TRY IT: Using the data below, determine the number of lines that include the string "quad". Write only that number.

EXERCISE INPUTS:
Segment Open
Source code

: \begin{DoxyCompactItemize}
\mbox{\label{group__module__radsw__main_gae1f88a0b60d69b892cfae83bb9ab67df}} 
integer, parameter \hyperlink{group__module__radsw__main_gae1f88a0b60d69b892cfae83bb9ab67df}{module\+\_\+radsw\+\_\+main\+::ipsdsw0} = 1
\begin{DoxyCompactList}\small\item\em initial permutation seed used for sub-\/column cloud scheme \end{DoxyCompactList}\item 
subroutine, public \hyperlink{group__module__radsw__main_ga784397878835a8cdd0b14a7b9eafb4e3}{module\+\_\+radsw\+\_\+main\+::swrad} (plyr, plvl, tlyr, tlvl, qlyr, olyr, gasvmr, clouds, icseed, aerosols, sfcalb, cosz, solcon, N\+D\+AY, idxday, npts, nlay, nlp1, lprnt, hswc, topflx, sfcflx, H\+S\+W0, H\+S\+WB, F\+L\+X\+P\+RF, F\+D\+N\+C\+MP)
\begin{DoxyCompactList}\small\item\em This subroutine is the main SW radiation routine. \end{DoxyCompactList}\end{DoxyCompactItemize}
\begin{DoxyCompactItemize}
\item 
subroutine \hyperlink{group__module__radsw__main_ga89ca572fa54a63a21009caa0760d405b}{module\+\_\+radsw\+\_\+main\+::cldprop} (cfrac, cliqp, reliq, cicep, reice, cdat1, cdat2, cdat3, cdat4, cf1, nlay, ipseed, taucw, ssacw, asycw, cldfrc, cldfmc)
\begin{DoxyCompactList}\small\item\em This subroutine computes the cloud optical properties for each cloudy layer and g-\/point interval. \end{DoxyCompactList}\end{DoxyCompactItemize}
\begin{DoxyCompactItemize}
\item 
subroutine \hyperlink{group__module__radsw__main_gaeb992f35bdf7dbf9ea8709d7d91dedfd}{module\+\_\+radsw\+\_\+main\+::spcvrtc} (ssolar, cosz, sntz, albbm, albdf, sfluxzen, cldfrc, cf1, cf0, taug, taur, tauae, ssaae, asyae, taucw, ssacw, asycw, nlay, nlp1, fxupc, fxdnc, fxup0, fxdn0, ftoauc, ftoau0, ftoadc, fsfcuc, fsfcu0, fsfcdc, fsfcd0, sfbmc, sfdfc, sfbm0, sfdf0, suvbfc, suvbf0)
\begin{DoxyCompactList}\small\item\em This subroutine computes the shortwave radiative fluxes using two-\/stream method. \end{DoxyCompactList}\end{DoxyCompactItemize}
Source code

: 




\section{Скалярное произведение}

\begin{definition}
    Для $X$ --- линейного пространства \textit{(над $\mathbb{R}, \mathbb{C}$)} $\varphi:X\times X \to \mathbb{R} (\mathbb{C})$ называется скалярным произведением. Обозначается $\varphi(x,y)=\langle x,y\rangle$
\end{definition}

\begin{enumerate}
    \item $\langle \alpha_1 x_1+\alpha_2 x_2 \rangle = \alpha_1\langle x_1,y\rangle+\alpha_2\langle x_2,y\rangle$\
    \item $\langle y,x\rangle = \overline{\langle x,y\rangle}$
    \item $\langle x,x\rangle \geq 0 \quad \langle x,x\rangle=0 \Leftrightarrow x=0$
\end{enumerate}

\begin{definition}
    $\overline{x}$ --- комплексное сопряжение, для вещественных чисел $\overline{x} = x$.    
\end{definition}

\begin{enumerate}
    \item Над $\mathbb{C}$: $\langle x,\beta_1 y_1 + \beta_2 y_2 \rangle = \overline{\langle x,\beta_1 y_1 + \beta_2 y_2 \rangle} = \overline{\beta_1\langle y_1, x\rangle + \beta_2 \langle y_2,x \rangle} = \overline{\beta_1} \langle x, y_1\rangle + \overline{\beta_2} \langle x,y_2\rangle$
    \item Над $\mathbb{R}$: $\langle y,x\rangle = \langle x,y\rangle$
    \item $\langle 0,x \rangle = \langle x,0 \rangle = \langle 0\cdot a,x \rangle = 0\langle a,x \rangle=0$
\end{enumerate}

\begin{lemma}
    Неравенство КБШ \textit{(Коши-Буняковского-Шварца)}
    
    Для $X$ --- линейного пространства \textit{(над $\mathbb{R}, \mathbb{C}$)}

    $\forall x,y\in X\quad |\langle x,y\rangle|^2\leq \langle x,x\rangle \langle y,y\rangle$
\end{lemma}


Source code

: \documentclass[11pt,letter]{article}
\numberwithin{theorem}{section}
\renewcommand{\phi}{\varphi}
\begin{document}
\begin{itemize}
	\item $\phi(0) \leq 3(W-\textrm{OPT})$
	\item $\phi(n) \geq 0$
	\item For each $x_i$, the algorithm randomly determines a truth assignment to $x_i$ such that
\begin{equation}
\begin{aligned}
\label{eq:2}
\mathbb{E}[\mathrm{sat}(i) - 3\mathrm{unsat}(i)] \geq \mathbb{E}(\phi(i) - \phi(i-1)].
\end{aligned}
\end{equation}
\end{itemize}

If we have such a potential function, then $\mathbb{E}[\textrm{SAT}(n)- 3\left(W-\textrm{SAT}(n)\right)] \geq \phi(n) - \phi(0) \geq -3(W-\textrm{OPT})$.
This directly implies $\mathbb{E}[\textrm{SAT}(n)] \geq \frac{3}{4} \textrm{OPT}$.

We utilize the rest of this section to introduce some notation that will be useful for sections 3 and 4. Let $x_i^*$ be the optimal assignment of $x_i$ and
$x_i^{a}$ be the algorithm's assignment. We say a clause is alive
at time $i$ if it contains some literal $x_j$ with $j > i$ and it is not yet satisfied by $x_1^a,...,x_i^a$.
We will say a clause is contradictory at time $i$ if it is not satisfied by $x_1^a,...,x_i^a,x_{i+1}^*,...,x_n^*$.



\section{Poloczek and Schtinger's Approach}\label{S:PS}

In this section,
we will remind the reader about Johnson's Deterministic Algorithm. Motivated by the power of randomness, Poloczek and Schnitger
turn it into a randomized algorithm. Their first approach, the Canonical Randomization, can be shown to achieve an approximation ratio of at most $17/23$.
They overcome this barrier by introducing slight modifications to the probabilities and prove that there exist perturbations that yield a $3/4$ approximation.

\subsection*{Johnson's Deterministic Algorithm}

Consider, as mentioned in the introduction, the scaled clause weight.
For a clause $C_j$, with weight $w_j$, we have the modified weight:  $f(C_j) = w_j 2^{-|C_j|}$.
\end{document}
Segment Closed
Segment Open
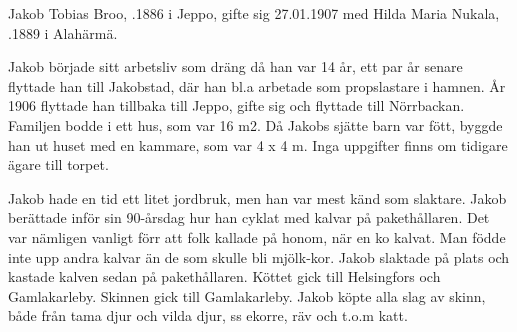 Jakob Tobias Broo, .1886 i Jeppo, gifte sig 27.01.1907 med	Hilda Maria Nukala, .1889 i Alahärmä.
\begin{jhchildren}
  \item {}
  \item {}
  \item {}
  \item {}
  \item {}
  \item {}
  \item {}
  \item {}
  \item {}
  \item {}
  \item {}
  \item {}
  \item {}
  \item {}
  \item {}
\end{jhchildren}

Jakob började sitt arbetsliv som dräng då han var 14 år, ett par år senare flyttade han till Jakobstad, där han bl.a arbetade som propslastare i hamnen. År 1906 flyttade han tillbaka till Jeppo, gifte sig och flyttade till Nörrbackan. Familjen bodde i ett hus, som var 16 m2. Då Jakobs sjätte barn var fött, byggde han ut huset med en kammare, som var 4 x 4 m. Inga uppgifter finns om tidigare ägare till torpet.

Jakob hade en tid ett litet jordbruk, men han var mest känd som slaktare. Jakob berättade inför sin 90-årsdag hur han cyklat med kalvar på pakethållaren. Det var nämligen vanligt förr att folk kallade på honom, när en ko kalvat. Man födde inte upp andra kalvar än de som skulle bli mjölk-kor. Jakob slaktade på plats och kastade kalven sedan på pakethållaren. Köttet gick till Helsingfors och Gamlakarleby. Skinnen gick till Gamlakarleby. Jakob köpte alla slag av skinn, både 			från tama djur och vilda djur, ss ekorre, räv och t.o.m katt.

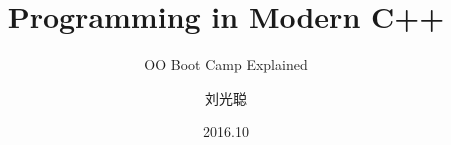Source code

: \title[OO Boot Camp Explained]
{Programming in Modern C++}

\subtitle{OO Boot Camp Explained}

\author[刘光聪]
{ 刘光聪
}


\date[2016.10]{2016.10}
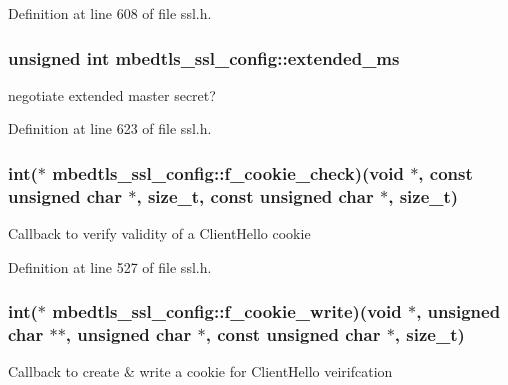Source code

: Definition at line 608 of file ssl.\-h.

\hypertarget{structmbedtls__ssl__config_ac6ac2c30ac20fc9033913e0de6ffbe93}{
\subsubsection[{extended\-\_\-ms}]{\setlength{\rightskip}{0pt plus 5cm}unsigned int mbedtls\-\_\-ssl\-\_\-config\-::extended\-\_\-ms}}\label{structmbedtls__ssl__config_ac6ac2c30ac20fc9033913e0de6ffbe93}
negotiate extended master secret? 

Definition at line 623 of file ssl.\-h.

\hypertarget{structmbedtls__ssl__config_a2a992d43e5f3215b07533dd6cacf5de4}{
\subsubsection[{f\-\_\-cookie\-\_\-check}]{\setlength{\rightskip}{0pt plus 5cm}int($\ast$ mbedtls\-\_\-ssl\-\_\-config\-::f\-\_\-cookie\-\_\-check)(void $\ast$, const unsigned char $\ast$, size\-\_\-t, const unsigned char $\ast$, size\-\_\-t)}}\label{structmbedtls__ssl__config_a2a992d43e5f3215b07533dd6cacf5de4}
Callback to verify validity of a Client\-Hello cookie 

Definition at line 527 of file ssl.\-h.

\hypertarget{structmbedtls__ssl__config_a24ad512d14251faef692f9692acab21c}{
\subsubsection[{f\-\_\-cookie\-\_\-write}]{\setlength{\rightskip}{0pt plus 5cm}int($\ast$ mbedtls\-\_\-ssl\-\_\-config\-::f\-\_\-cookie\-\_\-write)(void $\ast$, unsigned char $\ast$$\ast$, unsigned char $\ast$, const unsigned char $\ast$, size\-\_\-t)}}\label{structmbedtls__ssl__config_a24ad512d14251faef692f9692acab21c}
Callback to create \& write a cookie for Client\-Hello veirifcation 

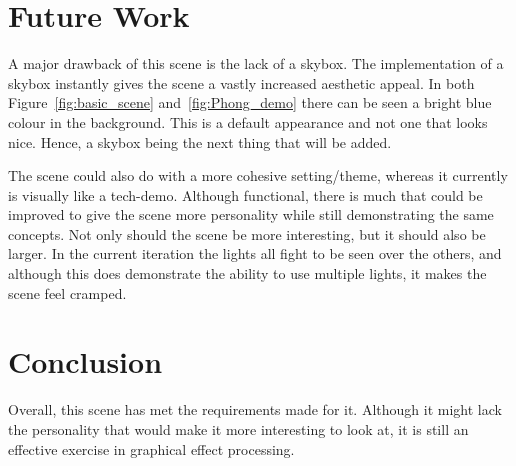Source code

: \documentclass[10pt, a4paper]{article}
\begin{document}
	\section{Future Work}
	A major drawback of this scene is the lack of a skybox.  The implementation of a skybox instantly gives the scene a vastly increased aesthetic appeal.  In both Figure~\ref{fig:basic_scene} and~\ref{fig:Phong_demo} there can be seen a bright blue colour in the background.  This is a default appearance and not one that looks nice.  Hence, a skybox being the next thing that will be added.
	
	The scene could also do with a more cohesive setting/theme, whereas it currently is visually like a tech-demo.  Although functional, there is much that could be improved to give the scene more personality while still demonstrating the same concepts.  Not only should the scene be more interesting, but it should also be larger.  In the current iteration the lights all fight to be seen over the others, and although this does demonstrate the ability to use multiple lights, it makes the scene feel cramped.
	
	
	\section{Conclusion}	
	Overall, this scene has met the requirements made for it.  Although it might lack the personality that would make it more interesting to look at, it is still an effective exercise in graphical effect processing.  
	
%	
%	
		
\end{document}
Segment Closed
RESULT OF THE EXERCISE: 2